WHAT IS BEING ASKED:
This task calls for copying each line below that contains "cloacal".

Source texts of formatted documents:

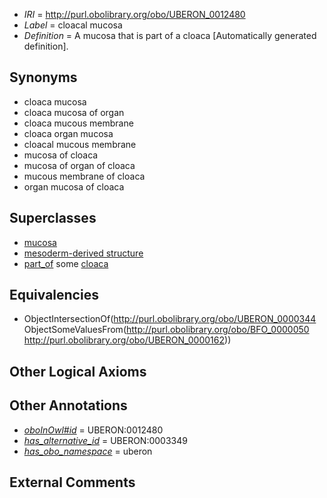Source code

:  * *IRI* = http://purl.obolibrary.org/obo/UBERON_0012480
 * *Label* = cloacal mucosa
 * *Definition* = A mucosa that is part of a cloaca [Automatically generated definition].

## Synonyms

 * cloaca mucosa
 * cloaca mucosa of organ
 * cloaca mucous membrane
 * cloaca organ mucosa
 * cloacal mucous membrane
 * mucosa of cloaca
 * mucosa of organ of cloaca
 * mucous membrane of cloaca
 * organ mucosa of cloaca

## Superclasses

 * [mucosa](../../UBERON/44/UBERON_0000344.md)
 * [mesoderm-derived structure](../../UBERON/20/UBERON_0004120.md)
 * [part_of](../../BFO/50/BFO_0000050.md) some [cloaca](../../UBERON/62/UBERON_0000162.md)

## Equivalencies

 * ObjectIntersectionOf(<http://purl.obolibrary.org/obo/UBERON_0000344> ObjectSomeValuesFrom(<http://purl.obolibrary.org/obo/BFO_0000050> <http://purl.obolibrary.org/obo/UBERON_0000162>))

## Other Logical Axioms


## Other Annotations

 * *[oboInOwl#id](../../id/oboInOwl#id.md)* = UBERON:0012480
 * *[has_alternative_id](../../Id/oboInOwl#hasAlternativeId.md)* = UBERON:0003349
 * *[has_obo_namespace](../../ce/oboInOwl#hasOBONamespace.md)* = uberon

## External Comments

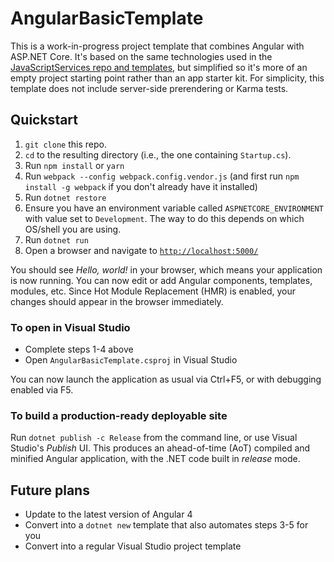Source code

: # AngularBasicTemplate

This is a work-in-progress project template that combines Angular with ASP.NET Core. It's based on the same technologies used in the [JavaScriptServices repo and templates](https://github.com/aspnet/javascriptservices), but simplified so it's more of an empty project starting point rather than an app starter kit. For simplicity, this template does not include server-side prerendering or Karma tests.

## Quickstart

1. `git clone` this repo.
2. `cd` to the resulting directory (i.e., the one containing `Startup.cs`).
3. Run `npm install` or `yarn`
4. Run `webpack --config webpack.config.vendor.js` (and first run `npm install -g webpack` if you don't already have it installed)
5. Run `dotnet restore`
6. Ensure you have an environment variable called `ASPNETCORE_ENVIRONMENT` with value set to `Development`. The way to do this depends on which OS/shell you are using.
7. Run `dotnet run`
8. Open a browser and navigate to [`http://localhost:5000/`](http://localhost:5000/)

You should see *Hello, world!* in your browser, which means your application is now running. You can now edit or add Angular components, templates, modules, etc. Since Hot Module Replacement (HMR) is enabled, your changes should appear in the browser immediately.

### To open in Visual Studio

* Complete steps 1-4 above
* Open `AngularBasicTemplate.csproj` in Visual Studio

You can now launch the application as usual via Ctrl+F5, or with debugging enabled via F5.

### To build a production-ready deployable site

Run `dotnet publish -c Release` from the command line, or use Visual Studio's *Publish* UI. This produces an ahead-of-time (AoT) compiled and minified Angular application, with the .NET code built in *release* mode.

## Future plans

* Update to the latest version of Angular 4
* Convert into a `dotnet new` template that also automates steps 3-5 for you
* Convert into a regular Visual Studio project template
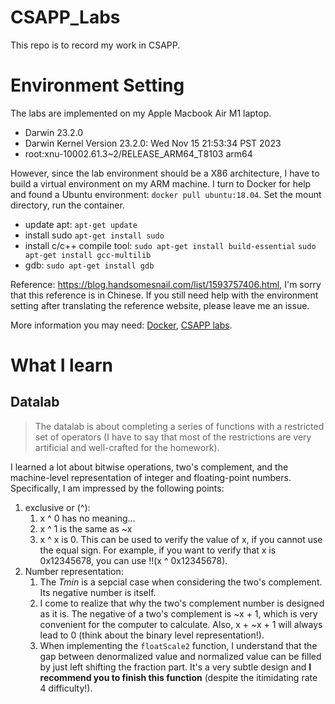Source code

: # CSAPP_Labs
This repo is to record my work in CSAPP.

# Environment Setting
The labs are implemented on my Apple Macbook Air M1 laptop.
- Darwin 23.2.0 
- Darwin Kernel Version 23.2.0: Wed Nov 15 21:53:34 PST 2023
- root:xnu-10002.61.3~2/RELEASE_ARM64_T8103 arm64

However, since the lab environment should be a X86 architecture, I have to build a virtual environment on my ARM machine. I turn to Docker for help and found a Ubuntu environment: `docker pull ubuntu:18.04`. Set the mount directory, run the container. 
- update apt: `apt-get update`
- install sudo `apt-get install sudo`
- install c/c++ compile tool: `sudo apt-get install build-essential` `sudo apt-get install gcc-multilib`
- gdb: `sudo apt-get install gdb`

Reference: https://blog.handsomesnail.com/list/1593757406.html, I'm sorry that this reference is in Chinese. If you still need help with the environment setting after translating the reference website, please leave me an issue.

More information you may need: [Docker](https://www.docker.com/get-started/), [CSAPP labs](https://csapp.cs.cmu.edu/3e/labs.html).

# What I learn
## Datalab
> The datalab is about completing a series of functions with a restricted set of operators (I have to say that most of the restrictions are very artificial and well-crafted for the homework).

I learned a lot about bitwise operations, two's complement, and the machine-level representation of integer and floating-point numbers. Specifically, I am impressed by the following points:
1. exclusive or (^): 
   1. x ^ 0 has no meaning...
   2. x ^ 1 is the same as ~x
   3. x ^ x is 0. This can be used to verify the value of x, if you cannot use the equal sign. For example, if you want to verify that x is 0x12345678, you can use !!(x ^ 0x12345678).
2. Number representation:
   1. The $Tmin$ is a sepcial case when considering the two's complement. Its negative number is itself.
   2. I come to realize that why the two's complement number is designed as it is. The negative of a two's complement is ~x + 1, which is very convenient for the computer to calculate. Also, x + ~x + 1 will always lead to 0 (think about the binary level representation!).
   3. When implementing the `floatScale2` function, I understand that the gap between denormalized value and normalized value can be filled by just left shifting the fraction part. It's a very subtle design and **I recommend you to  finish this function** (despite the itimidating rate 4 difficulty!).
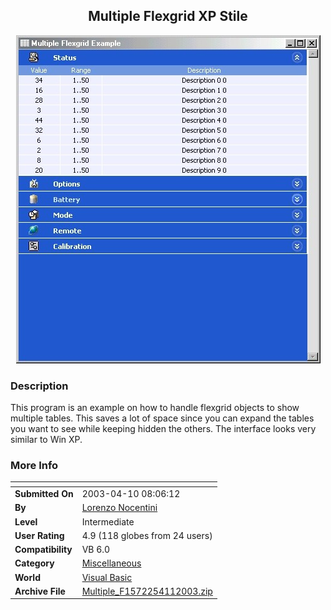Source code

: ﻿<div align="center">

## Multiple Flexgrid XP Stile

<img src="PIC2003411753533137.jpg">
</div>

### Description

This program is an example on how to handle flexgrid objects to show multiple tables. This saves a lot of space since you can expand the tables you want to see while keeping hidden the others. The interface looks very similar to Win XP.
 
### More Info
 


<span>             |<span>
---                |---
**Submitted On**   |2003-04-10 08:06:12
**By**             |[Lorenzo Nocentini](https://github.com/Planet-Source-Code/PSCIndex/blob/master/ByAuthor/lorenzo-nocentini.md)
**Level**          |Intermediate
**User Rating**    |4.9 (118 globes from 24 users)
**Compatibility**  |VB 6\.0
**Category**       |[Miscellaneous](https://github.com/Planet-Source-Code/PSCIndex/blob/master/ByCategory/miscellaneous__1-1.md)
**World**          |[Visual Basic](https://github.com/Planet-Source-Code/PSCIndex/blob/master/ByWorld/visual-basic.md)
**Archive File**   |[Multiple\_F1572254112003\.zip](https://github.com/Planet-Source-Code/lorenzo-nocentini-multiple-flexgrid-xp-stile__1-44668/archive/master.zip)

SOLUTION BELOW:
 * *Label* = cloacal mucosa
 * cloacal mucous membrane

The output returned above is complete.